La sécheresse constitue un problème important et sensible en Inde. La variabilité des précipitations (faibles ou extrême en fonction de la géographie), la rareté des installations d’irrigation (y compris les ressources en eau), les mauvaises récoltes et les problèmes liés à la productivité, la pénurie de carburant, de fourrage et d’aliments pour animaux, ne font qu’aggraver un stress hydrique déjà élevé. Sur les 742 districts que compte le pays, 246 d’entre eux (33%) sont d’ores et déjà confrontés à ce défi majeur qu’est la sécheresse.

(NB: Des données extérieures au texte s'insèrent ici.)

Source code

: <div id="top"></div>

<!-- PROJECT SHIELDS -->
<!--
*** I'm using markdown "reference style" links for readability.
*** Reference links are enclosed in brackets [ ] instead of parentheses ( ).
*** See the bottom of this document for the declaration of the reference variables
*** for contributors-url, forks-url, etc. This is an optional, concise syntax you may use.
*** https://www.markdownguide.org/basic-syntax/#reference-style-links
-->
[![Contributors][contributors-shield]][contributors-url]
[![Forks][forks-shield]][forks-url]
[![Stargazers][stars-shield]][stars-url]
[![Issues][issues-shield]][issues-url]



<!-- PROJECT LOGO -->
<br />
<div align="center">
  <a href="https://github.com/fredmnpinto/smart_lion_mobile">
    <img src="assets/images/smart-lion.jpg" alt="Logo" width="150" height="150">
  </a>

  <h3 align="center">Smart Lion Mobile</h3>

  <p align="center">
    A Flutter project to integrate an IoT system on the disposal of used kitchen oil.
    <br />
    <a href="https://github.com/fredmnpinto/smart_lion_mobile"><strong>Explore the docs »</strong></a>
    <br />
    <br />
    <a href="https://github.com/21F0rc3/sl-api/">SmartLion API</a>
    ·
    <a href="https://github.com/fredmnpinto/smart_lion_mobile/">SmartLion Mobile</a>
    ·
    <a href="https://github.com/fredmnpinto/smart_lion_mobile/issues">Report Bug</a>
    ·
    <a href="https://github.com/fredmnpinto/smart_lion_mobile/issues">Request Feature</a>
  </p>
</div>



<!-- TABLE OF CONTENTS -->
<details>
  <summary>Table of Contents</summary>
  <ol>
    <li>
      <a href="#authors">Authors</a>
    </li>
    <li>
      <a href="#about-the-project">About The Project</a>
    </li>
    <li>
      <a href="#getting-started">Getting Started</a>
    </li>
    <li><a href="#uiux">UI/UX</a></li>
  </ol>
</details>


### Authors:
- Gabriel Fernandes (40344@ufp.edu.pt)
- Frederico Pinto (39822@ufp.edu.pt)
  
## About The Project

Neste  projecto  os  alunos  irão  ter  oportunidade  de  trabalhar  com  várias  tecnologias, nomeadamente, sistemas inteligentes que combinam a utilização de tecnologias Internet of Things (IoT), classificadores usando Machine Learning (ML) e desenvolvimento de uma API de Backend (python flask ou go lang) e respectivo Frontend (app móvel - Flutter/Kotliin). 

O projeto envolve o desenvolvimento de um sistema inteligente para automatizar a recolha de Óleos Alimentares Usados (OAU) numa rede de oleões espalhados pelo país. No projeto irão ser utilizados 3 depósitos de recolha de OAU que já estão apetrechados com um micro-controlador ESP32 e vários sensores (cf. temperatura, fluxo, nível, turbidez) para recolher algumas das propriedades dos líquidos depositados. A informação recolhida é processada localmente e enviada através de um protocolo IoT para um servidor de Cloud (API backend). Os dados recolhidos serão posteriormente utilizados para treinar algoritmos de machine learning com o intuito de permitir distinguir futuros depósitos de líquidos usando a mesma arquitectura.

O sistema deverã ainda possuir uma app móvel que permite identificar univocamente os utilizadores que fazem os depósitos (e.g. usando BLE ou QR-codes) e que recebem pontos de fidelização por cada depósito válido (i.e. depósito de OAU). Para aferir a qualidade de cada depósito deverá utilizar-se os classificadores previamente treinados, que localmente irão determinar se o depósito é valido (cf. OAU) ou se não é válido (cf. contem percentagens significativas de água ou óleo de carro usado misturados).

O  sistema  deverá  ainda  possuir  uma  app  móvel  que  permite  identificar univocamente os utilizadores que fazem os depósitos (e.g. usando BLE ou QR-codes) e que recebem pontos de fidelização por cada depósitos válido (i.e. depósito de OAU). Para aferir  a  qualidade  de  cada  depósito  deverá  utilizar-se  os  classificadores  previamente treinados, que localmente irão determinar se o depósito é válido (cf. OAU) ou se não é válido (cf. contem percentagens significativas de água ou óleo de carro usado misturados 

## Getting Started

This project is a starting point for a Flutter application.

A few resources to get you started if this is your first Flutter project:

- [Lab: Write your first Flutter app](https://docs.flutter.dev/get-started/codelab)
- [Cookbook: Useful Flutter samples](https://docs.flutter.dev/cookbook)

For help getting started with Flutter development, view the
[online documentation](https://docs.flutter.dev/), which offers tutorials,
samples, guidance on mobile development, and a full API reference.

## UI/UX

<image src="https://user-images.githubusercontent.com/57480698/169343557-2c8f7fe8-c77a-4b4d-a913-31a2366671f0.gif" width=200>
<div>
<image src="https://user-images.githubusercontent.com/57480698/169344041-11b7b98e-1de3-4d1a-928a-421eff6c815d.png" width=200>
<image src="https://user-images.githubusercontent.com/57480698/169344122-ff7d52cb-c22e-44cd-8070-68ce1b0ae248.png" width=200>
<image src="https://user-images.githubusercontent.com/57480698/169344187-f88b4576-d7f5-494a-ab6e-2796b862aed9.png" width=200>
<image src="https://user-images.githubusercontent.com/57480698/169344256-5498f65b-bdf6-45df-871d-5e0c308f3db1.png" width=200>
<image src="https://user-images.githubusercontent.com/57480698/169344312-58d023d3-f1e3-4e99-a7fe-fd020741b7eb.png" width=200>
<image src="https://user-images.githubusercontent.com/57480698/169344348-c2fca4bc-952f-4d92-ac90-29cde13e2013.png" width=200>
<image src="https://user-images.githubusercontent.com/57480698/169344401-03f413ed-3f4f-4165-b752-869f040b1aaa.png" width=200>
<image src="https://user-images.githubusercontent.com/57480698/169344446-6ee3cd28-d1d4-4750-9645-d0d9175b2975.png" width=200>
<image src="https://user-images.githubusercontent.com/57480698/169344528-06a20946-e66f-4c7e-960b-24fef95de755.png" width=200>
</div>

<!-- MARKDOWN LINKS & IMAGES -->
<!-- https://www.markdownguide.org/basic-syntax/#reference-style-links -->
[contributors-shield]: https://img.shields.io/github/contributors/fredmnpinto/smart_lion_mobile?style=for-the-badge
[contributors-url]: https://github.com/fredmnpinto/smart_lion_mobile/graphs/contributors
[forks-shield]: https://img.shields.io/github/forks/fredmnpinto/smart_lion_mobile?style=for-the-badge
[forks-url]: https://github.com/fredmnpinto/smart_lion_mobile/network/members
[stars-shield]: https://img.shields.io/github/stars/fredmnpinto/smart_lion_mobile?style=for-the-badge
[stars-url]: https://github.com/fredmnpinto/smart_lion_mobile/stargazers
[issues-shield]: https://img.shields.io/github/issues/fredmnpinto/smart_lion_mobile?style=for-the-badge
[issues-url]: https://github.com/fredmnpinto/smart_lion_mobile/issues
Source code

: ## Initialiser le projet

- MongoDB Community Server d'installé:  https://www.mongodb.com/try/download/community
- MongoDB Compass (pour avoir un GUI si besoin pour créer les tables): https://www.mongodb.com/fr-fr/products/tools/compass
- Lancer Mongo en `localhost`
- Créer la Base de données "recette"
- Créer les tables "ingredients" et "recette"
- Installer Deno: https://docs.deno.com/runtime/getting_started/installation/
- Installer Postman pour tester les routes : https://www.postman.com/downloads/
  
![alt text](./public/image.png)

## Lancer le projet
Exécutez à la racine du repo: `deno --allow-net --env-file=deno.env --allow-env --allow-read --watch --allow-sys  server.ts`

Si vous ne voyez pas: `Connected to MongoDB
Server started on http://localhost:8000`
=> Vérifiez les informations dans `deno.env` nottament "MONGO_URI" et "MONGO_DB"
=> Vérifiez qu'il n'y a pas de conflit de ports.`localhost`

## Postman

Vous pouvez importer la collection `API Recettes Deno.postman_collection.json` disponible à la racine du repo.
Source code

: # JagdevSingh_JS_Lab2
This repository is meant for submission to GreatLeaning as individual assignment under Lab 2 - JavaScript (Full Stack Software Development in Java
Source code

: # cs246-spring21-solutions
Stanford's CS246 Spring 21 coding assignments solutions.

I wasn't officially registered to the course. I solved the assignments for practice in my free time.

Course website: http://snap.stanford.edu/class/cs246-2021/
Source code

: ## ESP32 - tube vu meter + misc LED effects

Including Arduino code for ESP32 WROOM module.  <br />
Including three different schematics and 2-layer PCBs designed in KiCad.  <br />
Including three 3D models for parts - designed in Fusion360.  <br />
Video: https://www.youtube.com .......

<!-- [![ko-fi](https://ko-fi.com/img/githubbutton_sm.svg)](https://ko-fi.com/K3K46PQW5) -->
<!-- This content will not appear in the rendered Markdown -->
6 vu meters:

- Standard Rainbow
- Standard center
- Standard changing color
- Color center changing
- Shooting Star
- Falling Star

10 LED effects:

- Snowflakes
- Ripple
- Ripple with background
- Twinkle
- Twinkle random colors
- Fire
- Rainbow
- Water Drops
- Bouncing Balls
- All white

Différents programmes et initiatives de lutte contre la sécheresse ont été déployés ces dernières années par les organisations locales, notamment le programme Bhubaneshwar Odisha de la Udyama and Nirman Foundation, consistant en la promotion de pratiques agricoles résistantes à la sécheresse auprès de 2200 fermiers de deux districts, dont la culture de millets, la culture mixte du paddy etc. Une autre initiative, nommée Vaagdhaara, actuellement développée au Rajasthan, consiste en l’établissement de plan de gestion des catastrophes naturelles, ainsi qu’en la mise en place de programmes de développement du désert, de développement de l’agriculture pluviale, ainsi que de plans de gestion des bassins versants.
L’agroécologie s’avère pertinente à plusieurs égards pour relever le défi de la sécheresse, de par :
- L’utilisation de plantes plus résistantes au climat, qui demandent par conséquent moins d’eau
- Une gestion responsable et adaptée des ressources en eau, permettant aux communautés locales de mieux collecter les ressources disponibles (par des techniques de récupération de l’eau, des bassins locaux, des barrages de retenue, le recyclage des eaux grises…)
- Une couverture constante des sols par des prairies, des cultures ou des paillages, permettant d’éviter l’érosion des sols et de retenir l’eau en situation sèche
- Une meilleure utilisation des ressources et des produits dérivés, d’où une meilleure résilience globale du système à des situations extrêmes telles que la sécheresse.
En réduisant la dépendance extérieure, l’agroécologie permet une meilleure résilience de la communauté locale en cas d’événement inattendu (sécheresse, fluctuations des marchés, etc.), qui aurait un impact sur l’approvisionnement. Elle est également un moyen de fournir une alimentation saine et en grande quantité pour les populations locales, y compris en situation de sécheresse. Elle permet par conséquent de lutter contre la faim et la malnutrition, en particulier dans les zones sèches.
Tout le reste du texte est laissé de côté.